Progress in narrowing the vulnerability gap is slow, says David Litchfield, chief security architect for Accuvant LABS and a well-known database security researcher.
"It’s quite disheartening, actually, to see that the same toolkit I started using years ago still works quite well doing penetration tests today," Litchfield says.
The worst part about it, according to Litchfield, is that developers are still rolling out new apps featuring the same mistakes of yesteryear -- failing to validate input, for example. He says that higher education institutions are still failing to teach students secure coding principles that have been developed for years now.
"You’d think these developers coming out of university would understand these fundamentals, but they haven't been taught these things," he says.
2. Overprivileged System Accounts
Even within organizations that have implemented high-powered identity and access management tools and processes across IT infrastructure, databases tend to get left behind in no-man's-land.
"All too often, organizations forget to tie identity life-cycle management of database users, especially shared accounts and service accounts, to their IAM core," says Nishant Kaushik, chief architect of Identropy. "Database access must be tied to provisioning, strong authentication, and privileged account management tools."

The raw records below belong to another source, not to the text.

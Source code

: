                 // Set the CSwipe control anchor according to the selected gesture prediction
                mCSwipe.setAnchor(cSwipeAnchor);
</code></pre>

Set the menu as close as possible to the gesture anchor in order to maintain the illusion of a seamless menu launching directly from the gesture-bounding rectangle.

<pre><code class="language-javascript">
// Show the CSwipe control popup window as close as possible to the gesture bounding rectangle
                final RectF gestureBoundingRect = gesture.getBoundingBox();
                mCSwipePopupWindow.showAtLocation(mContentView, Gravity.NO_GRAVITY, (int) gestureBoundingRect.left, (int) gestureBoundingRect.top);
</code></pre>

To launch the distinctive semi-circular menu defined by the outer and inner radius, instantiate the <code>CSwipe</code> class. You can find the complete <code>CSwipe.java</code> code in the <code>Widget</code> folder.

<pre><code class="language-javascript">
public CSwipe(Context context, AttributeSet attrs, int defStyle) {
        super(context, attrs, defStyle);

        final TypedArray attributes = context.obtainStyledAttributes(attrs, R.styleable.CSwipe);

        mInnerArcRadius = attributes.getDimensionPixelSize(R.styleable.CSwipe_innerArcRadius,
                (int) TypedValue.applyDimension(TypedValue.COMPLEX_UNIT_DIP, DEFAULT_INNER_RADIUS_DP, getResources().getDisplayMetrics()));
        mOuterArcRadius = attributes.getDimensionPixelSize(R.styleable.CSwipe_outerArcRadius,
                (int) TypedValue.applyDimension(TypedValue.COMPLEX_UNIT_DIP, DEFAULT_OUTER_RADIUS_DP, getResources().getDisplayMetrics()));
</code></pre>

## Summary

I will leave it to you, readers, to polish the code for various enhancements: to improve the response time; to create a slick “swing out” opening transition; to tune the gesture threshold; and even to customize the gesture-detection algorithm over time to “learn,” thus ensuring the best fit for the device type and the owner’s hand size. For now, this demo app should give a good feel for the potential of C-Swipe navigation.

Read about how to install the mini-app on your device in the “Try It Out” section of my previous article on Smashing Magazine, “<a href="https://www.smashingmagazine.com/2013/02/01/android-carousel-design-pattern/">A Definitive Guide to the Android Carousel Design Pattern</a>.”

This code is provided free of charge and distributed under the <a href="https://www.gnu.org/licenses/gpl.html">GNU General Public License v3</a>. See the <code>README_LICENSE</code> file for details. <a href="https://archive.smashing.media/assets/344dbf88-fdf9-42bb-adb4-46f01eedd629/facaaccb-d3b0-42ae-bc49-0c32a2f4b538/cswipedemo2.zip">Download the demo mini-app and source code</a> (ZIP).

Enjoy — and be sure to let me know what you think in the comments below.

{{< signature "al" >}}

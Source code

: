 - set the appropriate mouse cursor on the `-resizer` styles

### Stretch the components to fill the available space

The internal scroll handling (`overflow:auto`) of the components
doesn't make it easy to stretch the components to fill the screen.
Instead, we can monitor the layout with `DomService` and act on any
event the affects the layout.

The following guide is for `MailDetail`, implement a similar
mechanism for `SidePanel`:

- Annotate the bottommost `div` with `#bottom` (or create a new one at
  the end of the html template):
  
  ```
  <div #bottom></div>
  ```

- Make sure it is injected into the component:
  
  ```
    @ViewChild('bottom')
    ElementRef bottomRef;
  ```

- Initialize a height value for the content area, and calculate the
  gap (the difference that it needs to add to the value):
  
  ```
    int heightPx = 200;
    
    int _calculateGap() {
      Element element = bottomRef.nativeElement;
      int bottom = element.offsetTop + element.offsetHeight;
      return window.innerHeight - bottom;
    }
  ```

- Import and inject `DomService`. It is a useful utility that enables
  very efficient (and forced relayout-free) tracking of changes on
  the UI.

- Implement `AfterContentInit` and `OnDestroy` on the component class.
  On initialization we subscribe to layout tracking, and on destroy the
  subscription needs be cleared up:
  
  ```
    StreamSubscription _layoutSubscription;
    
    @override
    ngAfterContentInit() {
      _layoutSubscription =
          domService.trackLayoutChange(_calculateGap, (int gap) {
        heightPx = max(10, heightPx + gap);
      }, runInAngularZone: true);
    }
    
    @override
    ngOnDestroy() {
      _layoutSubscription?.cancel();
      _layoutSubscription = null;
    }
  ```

The sad reality, though, is that for the sake of expediency, IT tends to allow developers and other IT system administrators to tap into the database through system accounts with nearly unlimited permissions enabled. These accounts are often operated outside the bounds of access control or monitoring systems and are ripe for abuse by knowledgeable insiders or outside attackers who find these useful vehicles for unmitigated access to the database.
3. Misconfigured Network Segmentation
Security best practices and regulations have heavily touted network segmentation as a critical way to limit the scope of risk mitigation efforts on high-value database assets. But when misconfigurations, particularly in firewall rule sets, poke holes in the security of those network segments, databases are left vulnerable.
Kevin Beaver, founder of security consultancy Principle Logic, spends much of his time performing network security and Web application security assessments for clients. His examinations frequently show how poorly organizations are doing at properly segmenting networks and keeping databases tucked into protected DMZs.
"I could go look at the firewall rule base [at many organizations] and point out all sorts of flaws, misconfigurations, network segments that shouldn't be talking to one another, ports open, and so on. I often see database servers that are sitting out on the public Internet, wide open for attack," he says. "I've actually been involved in a case not too long ago as an expert witness that involved a situation where somebody had to put a SQL Server database out on the Internet because a business partner required it, and they forgot about it. They poked a hole in the firewall, forgot about it, went back, and realized they had had a data breach. It turned really ugly."